By contrast, 27-year-old Rylan Kafara said his BA in history at the University of Alberta was "fantastic." But he, too, found early-year classes impersonal, and is grateful that spending a year first at Red Deer College, in small classes, taught him to connect with his professors. He is now working on an MA in history, and hopes to become a professor, but concedes he originally entered the field to get to law school.

"I wasn't any good at math, so I couldn't be an engineer. And I didn't like seeing people hurt, so I couldn't be a doctor. I thought maybe I'd like law," he said.

Having more students attend colleges and universities has become a popular public-policy issue. The Ontario government has promised to fund 60,000 new university and college spaces over five years, citing a burgeoning knowledge economy. The federal Liberals made it a major election campaign promise, with the $1-billion "Learning Passport" that would help ensure if "you get the grades, you get to go."

But Dr. Coates worries policies like these mean schools are accepting too many students who are not ready. Professors often complain quietly that their students don't have the literacy or study habits to stay afloat. Heavier teaching loads also force them to assign less writing and more easy-to-grade tests.

"Undergraduate education has become like high school - it's an entitlement," Dr. Coates said. "A BA was a way of saying, boy, that student is really motivated and interested in the world. And I don't think you can necessarily say the same thing now for all the students, so the degree doesn't carry the same certificate of quality or of character."

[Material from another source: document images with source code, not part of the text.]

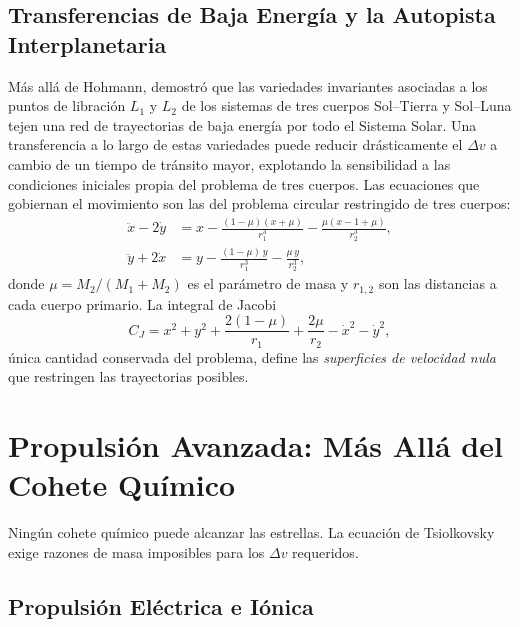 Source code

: \documentclass[12pt,a4paper]{article}
\begin{document}
\subsection{Transferencias de Baja Energía y la Autopista Interplanetaria}

Más allá de Hohmann, \citet{Belbruno1987} demostró que las variedades
invariantes asociadas a los puntos de libración $L_1$ y $L_2$ de los sistemas
de tres cuerpos Sol--Tierra y Sol--Luna tejen una red de trayectorias de baja
energía por todo el Sistema Solar. Una transferencia a lo largo de estas
variedades puede reducir drásticamente el $\Delta v$ a cambio de un tiempo de
tránsito mayor, explotando la sensibilidad a las condiciones iniciales propia
del problema de tres cuerpos. Las ecuaciones que gobiernan el movimiento son
las del problema circular restringido de tres cuerpos:
\begin{align}
  \ddot{x} - 2\dot{y} &= x - \frac{(1-\mu)(x+\mu)}{r_1^3}
    - \frac{\mu(x-1+\mu)}{r_2^3}, \label{eq:cr3bp_x_es}\\
  \ddot{y} + 2\dot{x} &= y - \frac{(1-\mu)\,y}{r_1^3}
    - \frac{\mu\,y}{r_2^3}, \label{eq:cr3bp_y_es}
\end{align}
donde $\mu = M_2/(M_1+M_2)$ es el parámetro de masa y $r_{1,2}$ son las
distancias a cada cuerpo primario. La integral de Jacobi
\begin{equation}
  C_J = x^2 + y^2 + \frac{2(1-\mu)}{r_1} + \frac{2\mu}{r_2}
        - \dot{x}^2 - \dot{y}^2,
  \label{eq:jacobi_es}
\end{equation}
única cantidad conservada del problema, define las \emph{superficies de
velocidad nula} que restringen las trayectorias posibles.

\section{Propulsión Avanzada: Más Allá del Cohete Químico}

Ningún cohete químico puede alcanzar las estrellas. La ecuación de Tsiolkovsky
exige razones de masa imposibles para los $\Delta v$ requeridos.

\subsection{Propulsión Eléctrica e Iónica}
\end{document}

Hoping to curb this effect, schools such as U of T and the University of Guelph have created expensive but successful programs that guarantee some small, first-year seminars. And Waterloo added practicality in what Dr. Coates calls the largest program of co-op arts degrees in the world, as well as an arts and business program, which beefs up arts degrees with a suite of business courses taught "from an arts perspective."

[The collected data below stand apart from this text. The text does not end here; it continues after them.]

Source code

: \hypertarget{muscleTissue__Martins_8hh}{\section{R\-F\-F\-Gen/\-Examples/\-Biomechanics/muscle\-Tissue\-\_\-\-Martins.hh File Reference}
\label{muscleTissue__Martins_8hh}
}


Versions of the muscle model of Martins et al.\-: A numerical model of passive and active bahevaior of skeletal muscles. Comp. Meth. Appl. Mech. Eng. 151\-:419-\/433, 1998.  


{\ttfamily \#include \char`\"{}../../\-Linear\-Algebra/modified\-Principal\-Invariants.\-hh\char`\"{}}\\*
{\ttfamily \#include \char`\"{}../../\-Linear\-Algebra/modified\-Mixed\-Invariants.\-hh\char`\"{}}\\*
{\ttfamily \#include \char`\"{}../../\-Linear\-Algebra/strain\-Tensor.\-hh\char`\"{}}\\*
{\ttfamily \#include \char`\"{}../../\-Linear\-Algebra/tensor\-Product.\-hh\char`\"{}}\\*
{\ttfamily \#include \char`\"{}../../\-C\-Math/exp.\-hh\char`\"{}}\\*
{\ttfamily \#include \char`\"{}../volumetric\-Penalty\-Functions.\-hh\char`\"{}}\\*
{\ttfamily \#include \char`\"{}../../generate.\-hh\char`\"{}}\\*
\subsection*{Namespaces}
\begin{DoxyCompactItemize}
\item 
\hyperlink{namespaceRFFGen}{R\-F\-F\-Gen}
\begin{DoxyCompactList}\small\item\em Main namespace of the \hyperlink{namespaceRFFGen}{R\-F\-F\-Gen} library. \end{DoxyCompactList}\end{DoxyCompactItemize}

At Mount Allison University, a school focused on liberal arts and sciences, president Robert Campbell boasts of small classes and "loads of opportunities for writing, for class participation." But he thinks all universities may have to revisit how many courses they offer, and how many credits students need, to restore some balance.

"Basically, we're avoiding the hard reality that we're spending less and less per unit of output," he said.

Ms. Akhtar wants boosts to government funding to better offset rising enrolment. Dr. Coates thinks schools need to be better at communicating expectations before students arrive, and should offer more career counselling.

Whatever the solution, the BA must change to regain its currency.

"We may be ready for a big, big conversation in universities about how we deliver undergraduate education," Dr. Campbell said.